In this connection, magnetic fluid 7 must be injected from a gap "g" at one side of pole piece 4, because, with the prior art shown in FIGS. 3 and 4, the fluid cannot be injected from the other gap "g" at the other side of pole piece 5.
There has been available another magnetic fluid seal device according to the prior art as disclosed in the Japanese Laid-Open Patent No. 76053/1985 (FIG. 6).
The following is the description of the device in FIG. 6:
The rotating shafdt 2x is made of non-magnetic material. Across the ring permanent magnet 6x, two ring pole pieces 4x, 5x are attached. And, the ends of the ring pole pieces 4x, 5x are inwardly bent facing each other remaining a gap "g" at the peripheral face of the above-mentioned rotating shaft 2x, and also remaining a gap "gx" between the two facing bent portions. This construction intends not only to form a magnetic field acting between the two facing bent tips along the axial direction of the rotating shaft 2x, but also to seal the gap "g" between the two ring pole pieces 4x, 5x and the rotating shaft 2x to keep a desired amount of magnetic fluid 7 within the magnetic field.
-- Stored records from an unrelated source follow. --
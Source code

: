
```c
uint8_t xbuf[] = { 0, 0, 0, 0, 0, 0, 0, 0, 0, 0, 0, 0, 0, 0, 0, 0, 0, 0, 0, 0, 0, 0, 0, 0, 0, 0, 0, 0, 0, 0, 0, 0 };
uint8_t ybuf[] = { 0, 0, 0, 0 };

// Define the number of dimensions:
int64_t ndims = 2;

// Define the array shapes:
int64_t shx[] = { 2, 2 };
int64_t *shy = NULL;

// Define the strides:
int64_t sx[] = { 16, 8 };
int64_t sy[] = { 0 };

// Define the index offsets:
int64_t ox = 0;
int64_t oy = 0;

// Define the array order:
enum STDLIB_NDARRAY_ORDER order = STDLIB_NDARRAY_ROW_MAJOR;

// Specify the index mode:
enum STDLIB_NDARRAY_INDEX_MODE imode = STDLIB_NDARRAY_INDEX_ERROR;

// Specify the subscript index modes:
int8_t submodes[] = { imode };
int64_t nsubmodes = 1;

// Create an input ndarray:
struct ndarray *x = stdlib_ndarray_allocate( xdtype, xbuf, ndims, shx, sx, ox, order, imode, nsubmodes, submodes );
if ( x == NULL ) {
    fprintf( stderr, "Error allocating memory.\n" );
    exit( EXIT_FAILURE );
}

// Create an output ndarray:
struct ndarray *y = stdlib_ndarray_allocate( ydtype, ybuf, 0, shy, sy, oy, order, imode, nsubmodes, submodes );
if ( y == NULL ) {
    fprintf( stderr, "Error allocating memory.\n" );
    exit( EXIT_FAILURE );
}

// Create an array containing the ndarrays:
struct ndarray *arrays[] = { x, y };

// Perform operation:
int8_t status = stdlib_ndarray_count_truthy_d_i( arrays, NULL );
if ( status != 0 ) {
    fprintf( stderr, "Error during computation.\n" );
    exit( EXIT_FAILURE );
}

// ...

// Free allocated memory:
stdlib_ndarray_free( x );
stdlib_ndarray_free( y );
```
With this seal device, however, since the rotating shaft 2x is made of a non-magnetic material, no magnetic field is formed between the rotating shaft 2 and the ring pole pieces 4x, 5x, but a magnetic field is formed only along the small gap "gx" between the facing bent tips of the ring pole pieces 4x, 5x, to keep magnetic fluid. But the keeping of the fluid is performed only at one place around the rotating shaft. Therefore, there may not be any problem in injecting magnetic fluid 7x, but the so-called one stage sealing may not have an adquate seal effect.
As preceding examples according to the prior art as shown in FIG. 6, there have been known the followings: Australia Patent No. 267656, Japan Laid-Open Patent Nos. 166567/1987, 57761/1980 and 146956/1982, Japan Laid-Open Utility Model No. 106575/1978, Japan Patent Publication NO. 13420/1964, England Patent Nos. 1575145, 1292338 and Soviet Patent No. 742657, and the article "Magnetic Fluid Seal" in the magazine "Machine Design" (March 26, 1968) at page 146.
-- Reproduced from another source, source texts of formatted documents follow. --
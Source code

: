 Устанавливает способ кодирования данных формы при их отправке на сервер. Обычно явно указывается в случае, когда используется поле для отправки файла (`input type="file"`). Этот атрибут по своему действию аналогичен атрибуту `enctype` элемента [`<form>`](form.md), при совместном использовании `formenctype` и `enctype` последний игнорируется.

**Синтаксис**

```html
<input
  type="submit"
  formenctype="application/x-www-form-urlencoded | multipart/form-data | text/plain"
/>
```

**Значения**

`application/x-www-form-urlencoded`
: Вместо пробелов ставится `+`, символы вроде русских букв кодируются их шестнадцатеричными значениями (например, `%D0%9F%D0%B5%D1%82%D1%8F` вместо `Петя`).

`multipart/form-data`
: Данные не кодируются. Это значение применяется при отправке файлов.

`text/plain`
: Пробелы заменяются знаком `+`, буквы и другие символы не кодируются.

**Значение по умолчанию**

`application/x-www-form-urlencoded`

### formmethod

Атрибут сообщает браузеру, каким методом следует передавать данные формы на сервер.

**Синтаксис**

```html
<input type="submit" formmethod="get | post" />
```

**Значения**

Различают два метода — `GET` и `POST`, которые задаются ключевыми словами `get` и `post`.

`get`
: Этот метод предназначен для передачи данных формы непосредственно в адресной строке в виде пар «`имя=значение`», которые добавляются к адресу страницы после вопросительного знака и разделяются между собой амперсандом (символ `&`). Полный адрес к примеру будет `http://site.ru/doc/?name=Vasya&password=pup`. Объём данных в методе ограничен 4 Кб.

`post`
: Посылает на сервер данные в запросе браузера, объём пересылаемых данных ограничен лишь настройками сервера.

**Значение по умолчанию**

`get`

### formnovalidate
FIG. 7 shows another preceding example according to the prior art shown in FIG. 8 in the Japan Utility Model Publication No. 3579/1987.
The preceding example according to the prior art shown in FIG. 7 is similar to the construction of the prior art shown in FIG. 6 in which the rotating shaft 2x is made of non-magnetic material, but is different from that in that the rotating shaft 2y is made of magnetic material. Therefore, two-stage (duplicated) seal is formed also in the gaps "gap" between the shaft 2y and respective side faces of the bent extensions at the ends of the two ring pole pieces across the ring permanent magnet.
However, when magnetic fluid 7y is injected using an injector like FIG. 5 into one side of gap "gap" between one pole piece 4y or 5y and the rotating shaft, since the fluid cannot directly reach the other side of gap "g", the fluid would move to the other side of gap through the inside of the one gap, the internal peripheral surface of the magnet 6y, and the inside of the other side of pole piece. Therefore, a substantially great amount of magnetic fluid is required in the groove "my" defined by the both pole pieces 4y, 5y and the magnet 6y, thus resulting in an unstable operation.